The reason the platform model is stable is that the platform keeps handling these four things for the user.
Without relying on an exchange to make the final decision, can a P2P fiat-to-USDC on-ramp still work, and can the final release step be turned into an on-chain release driven by verification results? This article tries to achieve that with zk.
If you want to run this case first, you can go directly to the installation steps in the zkVerify zk-p2p example docs. The demo site is at zkp2p-demo-web.vercel.app, and the GitHub repository is JetHalo/zkp2p-demo.
After reading this article, you will probably come away with three things:
First, if a P2P fiat-to-USDC on-ramp does not rely on exchange arbitration, how the on-chain funds should be locked first;
Second, how a Wise payment record goes through zkTLS / TLSNotary, the verifier, and wiseReceiptHash to enter the proving path;
Third, how a Noir proof generated locally in the browser eventually goes through Kurier, zkVerify, and the aggregation tuple before being consumed on-chain by releaseWithProof(...).
1. Why P2P on-ramps still rely on platform-backed escrow today
The flow on a traditional OTC platform looks smooth:
- The seller posts an order
- The buyer places an order
- The buyer pays off-chain
- The platform confirms receipt
- The platform releases the crypto
But this path works because the platform controls the state on both sides at the same time.

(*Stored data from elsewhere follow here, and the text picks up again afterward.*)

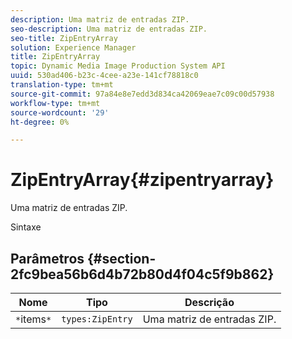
 ```yaml
---
description: Uma matriz de entradas ZIP.
seo-description: Uma matriz de entradas ZIP.
seo-title: ZipEntryArray
solution: Experience Manager
title: ZipEntryArray
topic: Dynamic Media Image Production System API
uuid: 530ad406-b23c-4cee-a23e-141cf78818c0
translation-type: tm+mt
source-git-commit: 97a84e8e7edd3d834ca42069eae7c09c00d57938
workflow-type: tm+mt
source-wordcount: '29'
ht-degree: 0%

---
```



# ZipEntryArray{#zipentryarray}

Uma matriz de entradas ZIP.

Sintaxe

## Parâmetros {#section-2fc9bea56b6d4b72b80d4f04c5f9b862}

| Nome | Tipo | Descrição |
|---|---|---|
| `*`items`*` | `types:ZipEntry` | Uma matriz de entradas ZIP. |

On one side, it controls the assets in an on-chain or custodial account. The platform can hold that portion of the crypto first so it cannot move before the trade is completed. On the other side, it controls confirmation of the off-chain payment. The platform gets to decide whether a receipt, a screenshot, or a bank transfer record counts as completed payment, together with confirmation from both parties. And once there is a dispute between buyer and seller, the platform can directly arbitrate.
So in the platform model, the core of the on-ramp is never “the buyer and seller agreed by themselves,” but “the platform holds the final authority to decide whether the crypto should be released.”

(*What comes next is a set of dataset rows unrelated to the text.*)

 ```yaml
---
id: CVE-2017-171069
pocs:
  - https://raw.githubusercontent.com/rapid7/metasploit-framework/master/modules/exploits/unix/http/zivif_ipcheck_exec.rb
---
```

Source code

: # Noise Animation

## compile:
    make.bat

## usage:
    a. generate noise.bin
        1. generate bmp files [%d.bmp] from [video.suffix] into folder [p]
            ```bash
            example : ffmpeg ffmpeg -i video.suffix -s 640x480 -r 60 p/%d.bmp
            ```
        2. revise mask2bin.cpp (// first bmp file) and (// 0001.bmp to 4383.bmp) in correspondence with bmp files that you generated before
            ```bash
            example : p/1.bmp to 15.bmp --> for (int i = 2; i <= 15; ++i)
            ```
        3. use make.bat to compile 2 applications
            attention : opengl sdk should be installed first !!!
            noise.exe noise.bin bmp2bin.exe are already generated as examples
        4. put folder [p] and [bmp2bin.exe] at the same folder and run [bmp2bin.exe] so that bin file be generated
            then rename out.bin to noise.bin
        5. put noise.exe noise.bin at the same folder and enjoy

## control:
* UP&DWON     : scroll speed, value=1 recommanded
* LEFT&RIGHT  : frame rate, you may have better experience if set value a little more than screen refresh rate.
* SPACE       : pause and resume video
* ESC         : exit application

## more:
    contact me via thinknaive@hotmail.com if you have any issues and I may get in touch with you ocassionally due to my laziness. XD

Once the platform is removed, the real problem is no longer matching efficiency, but how to rebuild these three layers of trust:
- Liquidity has to be locked first
- Payment has to be verifiable
- After verification passes, the release action has to be completed by the chain itself
If any one of these three layers still depends on manual judgment, then the platform-backed escrow has not really been removed.
2. What zkp2p is and how it works
zkp2p can be understood in simple terms like this:
The buyer pays on Wise first, the system turns that payment into a piece of verifiable evidence, and then the chain releases the USDC that the seller locked earlier on-chain to the buyer.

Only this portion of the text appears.